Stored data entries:

******

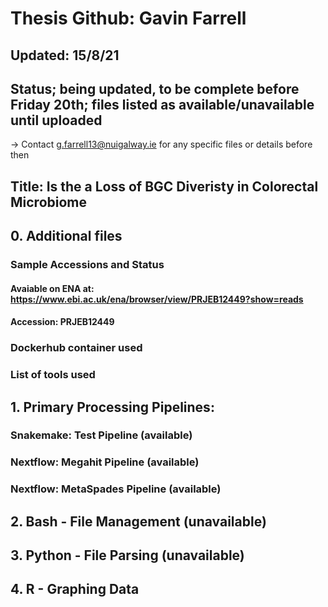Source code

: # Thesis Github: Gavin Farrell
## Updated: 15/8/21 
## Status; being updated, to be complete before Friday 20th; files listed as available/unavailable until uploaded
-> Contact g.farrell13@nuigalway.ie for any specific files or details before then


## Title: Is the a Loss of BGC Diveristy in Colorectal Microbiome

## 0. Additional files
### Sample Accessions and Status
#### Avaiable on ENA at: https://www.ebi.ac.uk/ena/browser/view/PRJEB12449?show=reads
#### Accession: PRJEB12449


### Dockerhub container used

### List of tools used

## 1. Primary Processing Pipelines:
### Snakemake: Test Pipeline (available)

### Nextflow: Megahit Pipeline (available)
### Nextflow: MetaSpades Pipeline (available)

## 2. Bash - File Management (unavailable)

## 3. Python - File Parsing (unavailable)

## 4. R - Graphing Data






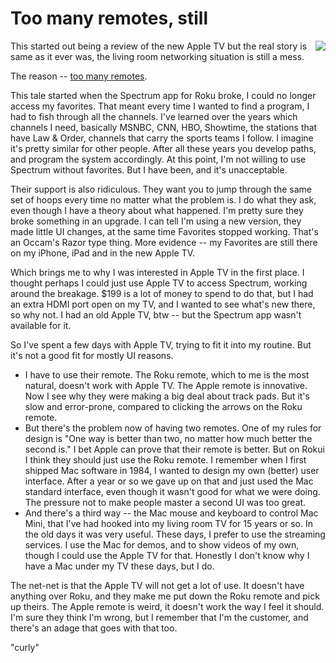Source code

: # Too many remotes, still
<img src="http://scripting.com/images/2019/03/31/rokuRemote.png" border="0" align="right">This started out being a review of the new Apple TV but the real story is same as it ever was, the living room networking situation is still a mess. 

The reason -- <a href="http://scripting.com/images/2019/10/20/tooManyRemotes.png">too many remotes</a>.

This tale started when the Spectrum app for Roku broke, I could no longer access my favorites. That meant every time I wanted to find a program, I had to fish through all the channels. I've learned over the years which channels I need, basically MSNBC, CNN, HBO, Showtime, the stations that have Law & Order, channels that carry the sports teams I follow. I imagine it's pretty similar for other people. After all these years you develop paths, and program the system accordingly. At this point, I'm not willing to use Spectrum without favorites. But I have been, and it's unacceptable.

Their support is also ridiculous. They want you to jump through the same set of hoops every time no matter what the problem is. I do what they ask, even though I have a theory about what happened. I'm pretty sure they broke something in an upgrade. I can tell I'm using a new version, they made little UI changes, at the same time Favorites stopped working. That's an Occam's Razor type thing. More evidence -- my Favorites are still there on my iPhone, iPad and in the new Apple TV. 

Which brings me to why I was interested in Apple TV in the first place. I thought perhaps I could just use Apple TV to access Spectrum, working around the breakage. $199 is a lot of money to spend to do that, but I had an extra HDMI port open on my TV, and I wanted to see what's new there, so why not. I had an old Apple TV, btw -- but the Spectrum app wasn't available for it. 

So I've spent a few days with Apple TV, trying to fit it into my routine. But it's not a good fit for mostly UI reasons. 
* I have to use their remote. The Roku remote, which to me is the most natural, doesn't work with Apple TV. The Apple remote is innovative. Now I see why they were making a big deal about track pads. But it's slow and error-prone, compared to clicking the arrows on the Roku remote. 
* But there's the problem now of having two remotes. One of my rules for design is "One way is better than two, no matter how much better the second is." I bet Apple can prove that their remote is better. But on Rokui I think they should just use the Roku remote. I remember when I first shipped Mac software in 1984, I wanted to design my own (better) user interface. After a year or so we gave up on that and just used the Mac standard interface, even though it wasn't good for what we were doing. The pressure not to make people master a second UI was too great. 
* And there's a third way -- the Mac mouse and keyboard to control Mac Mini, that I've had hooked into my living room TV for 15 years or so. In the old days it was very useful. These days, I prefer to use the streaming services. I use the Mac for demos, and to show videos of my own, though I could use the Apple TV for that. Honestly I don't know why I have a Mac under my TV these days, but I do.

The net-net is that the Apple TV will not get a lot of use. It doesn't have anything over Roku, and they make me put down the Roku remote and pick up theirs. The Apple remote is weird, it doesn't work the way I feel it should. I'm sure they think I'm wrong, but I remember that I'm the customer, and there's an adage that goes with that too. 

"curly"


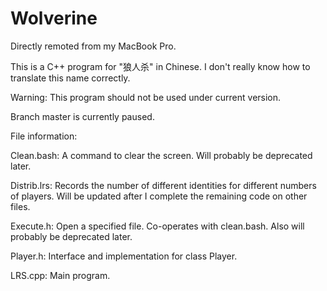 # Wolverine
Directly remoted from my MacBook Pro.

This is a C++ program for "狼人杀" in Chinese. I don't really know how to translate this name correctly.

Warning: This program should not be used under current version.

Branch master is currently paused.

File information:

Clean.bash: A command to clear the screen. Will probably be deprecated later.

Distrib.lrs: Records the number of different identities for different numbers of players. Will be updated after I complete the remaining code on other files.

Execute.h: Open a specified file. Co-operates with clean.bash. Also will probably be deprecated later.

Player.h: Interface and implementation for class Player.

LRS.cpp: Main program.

******

TASK REQUIREMENTS:
Make a copy of each line in the records that has the word "images".

SOLVED PROBLEM:
<img src="http://scripting.com/images/2019/03/31/rokuRemote.png" border="0" align="right">This started out being a review of the new Apple TV but the real story is same as it ever was, the living room networking situation is still a mess. 
The reason -- <a href="http://scripting.com/images/2019/10/20/tooManyRemotes.png">too many remotes</a>.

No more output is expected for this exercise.